Ancient history and theology need to be separated. Otherwise the one confuses the other. And with respect to the field of ancient history if jesus did not live or breathe or leave a footprint then he may well be fictional. Similarly if his followers - the underground nation of christians - cannot be located by our best archaeologists in the prenicene epoch, then they too may well be fictional.

The evidence tells us that Christians became solidus with Constantine.


Best wishes,


Pete
The study of what people thought, believed, said, preached, and taught in the past is a branch of history, and any attempt to exclude it is unjustified. In fact, you are not consistent in doing so--you yourself refer to what people thought and said, but when announce this branch of the topic is pursued by your interlocutors in a way which makes your position awkward, you try to escape by a spurious invocation of this invalid principle.

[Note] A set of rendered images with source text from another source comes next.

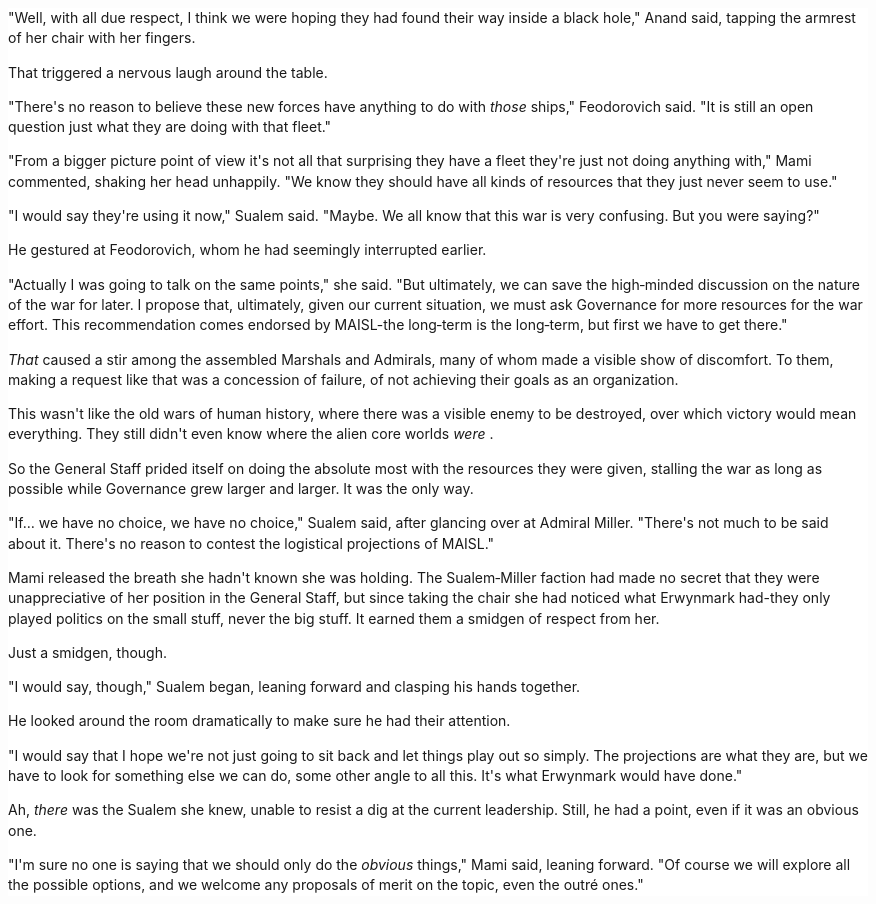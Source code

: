 "Well, with all due respect, I think we were hoping they had found their way inside a black hole," Anand said, tapping the armrest of her chair with her fingers.

That triggered a nervous laugh around the table.

"There's no reason to believe these new forces have anything to do with *those* ships," Feodorovich said. "It is still an open question just what they are doing with that fleet."

"From a bigger picture point of view it's not all that surprising they have a fleet they're just not doing anything with," Mami commented, shaking her head unhappily. "We know they should have all kinds of resources that they just never seem to use."

"I would say they're using it now," Sualem said. "Maybe. We all know that this war is very confusing. But you were saying?"

He gestured at Feodorovich, whom he had seemingly interrupted earlier.

"Actually I was going to talk on the same points," she said. "But ultimately, we can save the high‐minded discussion on the nature of the war for later. I propose that, ultimately, given our current situation, we must ask Governance for more resources for the war effort. This recommendation comes endorsed by MAISL-the long‐term is the long‐term, but first we have to get there."

*That* caused a stir among the assembled Marshals and Admirals, many of whom made a visible show of discomfort. To them, making a request like that was a concession of failure, of not achieving their goals as an organization.

This wasn't like the old wars of human history, where there was a visible enemy to be destroyed, over which victory would mean everything. They still didn't even know where the alien core worlds *were* .

So the General Staff prided itself on doing the absolute most with the resources they were given, stalling the war as long as possible while Governance grew larger and larger. It was the only way.

"If… we have no choice, we have no choice," Sualem said, after glancing over at Admiral Miller. "There's not much to be said about it. There's no reason to contest the logistical projections of MAISL."

Mami released the breath she hadn't known she was holding. The Sualem‐Miller faction had made no secret that they were unappreciative of her position in the General Staff, but since taking the chair she had noticed what Erwynmark had-they only played politics on the small stuff, never the big stuff. It earned them a smidgen of respect from her.

Just a smidgen, though.

"I would say, though," Sualem began, leaning forward and clasping his hands together.

He looked around the room dramatically to make sure he had their attention.

"I would say that I hope we're not just going to sit back and let things play out so simply. The projections are what they are, but we have to look for something else we can do, some other angle to all this. It's what Erwynmark would have done."

Ah, *there* was the Sualem she knew, unable to resist a dig at the current leadership. Still, he had a point, even if it was an obvious one.

"I'm sure no one is saying that we should only do the *obvious* things," Mami said, leaning forward. "Of course we will explore all the possible options, and we welcome any proposals of merit on the topic, even the outré ones."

It may well be that it is not possible for incorporeal phantoms with only the illusion of fleshly form and function to exist. But that does not mean that there is no such thing as a believer in the existence of such incorporeal phantoms. We know that there are and have been believers in such, and we know that those who believe that some past individual existed as an incorporeal phantom are not believers in the non-existence of that individual. Specifically, a docetic who believed in the (probably impossible) concept of an incorporeal Jesus with only the seeming of flesh was not a believer in the non-existence of Jesus. I am not saying that what the docetics believed could possibly have been true (it couldn't), only that it is clear what they believed and that their beliefs are not evidence for your thesis.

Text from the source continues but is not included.